- [What you are asked to do]:
Your task is to copy the lines of the data below from the line holding "1. Use the [[templates|HOME only template]]" through the line holding "1. Use the [[templates|macOS", inclusive, exactly and with nothing added.

- [Data extracted from a collection]:

=== Begin Enclosure ===

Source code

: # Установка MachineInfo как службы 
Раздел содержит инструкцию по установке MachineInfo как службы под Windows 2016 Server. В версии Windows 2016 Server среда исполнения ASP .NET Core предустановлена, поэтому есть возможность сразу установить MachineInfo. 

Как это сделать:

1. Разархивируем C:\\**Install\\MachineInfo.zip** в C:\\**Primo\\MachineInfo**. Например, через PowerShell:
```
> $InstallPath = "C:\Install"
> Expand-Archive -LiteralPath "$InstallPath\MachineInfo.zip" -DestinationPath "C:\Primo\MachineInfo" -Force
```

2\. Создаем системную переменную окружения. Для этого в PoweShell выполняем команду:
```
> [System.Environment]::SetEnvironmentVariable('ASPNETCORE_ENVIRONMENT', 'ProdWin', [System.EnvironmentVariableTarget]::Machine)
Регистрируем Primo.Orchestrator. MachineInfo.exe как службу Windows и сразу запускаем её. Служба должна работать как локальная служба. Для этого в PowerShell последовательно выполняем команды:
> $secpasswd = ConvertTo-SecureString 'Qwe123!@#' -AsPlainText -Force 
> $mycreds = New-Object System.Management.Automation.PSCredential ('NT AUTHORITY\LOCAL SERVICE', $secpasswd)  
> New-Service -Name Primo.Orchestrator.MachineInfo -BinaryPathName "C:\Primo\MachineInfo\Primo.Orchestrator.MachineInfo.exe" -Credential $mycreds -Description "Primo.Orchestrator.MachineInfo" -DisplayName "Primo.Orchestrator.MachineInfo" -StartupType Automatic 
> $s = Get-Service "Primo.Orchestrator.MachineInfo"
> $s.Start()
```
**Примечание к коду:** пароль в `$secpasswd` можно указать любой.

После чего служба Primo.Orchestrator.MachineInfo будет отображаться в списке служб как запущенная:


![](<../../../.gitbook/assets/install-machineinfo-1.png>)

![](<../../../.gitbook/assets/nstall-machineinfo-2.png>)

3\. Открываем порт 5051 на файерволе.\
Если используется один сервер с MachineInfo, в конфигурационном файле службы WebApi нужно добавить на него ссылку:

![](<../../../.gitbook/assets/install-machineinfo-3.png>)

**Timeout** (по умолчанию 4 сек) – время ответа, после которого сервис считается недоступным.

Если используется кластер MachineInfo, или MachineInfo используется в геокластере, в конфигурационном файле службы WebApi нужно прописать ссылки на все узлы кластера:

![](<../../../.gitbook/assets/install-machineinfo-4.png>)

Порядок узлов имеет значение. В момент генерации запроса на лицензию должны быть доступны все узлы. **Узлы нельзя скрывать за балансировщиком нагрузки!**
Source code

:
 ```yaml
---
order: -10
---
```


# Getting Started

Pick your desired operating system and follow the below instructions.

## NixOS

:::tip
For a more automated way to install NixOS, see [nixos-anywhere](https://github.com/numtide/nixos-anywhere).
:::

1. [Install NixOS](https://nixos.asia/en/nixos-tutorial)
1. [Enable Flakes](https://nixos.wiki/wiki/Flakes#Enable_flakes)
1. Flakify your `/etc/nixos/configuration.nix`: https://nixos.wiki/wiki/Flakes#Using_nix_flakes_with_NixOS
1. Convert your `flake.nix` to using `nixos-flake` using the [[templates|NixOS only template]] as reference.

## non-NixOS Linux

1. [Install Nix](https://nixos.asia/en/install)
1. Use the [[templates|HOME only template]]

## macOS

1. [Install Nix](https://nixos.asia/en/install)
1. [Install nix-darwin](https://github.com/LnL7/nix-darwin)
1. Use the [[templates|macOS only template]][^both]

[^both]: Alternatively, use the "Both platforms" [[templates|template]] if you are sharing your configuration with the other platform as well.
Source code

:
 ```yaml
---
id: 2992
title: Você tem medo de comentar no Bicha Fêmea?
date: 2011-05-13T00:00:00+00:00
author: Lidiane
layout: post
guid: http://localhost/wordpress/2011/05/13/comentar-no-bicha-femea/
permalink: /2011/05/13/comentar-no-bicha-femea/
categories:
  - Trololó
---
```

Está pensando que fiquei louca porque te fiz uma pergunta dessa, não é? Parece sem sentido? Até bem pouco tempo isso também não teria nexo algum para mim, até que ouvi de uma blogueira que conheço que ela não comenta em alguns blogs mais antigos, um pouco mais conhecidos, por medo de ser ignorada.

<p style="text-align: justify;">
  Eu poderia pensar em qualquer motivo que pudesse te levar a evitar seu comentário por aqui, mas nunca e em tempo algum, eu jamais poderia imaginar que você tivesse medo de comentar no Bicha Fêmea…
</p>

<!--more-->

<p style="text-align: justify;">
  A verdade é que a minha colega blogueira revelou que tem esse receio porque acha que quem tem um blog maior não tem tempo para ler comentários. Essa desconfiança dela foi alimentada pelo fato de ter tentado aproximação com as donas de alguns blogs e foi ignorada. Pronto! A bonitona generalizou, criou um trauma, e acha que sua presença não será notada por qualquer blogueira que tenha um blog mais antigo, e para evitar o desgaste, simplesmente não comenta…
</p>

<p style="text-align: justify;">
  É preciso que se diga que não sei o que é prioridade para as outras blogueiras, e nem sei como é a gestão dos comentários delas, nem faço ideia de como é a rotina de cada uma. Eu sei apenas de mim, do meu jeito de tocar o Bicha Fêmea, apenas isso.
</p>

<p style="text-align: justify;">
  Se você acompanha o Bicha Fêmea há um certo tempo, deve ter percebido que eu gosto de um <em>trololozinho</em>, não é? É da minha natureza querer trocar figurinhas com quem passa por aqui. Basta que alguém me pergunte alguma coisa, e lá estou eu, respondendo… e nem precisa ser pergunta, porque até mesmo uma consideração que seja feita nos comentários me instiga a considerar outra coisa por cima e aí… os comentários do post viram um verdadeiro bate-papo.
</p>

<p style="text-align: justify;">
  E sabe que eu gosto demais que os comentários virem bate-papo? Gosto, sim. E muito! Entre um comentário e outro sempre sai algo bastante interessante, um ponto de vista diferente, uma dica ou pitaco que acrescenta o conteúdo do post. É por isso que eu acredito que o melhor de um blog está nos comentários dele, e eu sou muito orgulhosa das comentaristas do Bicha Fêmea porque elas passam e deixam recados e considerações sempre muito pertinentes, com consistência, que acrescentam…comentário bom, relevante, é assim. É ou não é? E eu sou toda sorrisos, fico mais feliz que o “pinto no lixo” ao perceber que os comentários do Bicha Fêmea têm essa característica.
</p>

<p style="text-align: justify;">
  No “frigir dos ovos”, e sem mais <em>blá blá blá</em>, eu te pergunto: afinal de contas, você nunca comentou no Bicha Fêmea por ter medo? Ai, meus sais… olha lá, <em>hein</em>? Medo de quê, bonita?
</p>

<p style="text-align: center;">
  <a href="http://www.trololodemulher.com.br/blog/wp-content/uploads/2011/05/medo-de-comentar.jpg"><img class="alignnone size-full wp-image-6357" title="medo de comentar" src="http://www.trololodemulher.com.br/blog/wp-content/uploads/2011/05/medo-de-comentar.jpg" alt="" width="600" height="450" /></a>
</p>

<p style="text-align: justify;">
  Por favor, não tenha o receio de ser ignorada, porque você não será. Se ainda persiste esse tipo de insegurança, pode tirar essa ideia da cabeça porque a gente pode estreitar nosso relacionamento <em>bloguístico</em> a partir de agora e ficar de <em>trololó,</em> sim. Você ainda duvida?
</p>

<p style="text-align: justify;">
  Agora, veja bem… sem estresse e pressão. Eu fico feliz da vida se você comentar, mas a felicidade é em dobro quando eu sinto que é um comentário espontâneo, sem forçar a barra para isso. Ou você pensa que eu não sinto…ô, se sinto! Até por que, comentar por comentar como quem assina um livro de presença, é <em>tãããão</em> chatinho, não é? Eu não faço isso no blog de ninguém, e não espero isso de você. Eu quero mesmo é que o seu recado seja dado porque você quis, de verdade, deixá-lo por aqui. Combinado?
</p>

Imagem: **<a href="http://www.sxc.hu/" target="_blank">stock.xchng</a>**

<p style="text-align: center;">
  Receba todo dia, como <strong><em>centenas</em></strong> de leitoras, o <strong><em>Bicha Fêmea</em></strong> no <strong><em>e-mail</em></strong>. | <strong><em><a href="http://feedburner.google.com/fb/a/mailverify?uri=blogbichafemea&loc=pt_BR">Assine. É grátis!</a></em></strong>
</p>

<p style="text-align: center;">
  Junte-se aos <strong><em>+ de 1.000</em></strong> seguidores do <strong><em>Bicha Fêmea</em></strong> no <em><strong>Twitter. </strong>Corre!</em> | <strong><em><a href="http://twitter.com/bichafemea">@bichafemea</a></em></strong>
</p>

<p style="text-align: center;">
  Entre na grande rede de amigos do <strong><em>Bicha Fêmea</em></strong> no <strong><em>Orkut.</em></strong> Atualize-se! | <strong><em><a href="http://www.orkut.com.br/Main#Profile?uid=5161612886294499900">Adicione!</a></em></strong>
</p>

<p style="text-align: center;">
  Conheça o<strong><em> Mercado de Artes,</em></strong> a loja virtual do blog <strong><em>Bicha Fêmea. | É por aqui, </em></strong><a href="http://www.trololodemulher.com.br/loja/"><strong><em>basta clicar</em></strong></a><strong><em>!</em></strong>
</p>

=== End Enclosure ===

- [Solution for this problem]:
1. Use the [[templates|HOME only template]]

## macOS

1. [Install Nix](https://nixos.asia/en/install)
1. [Install nix-darwin](https://github.com/LnL7/nix-darwin)
1. Use the [[templates|macOS only template]][^both]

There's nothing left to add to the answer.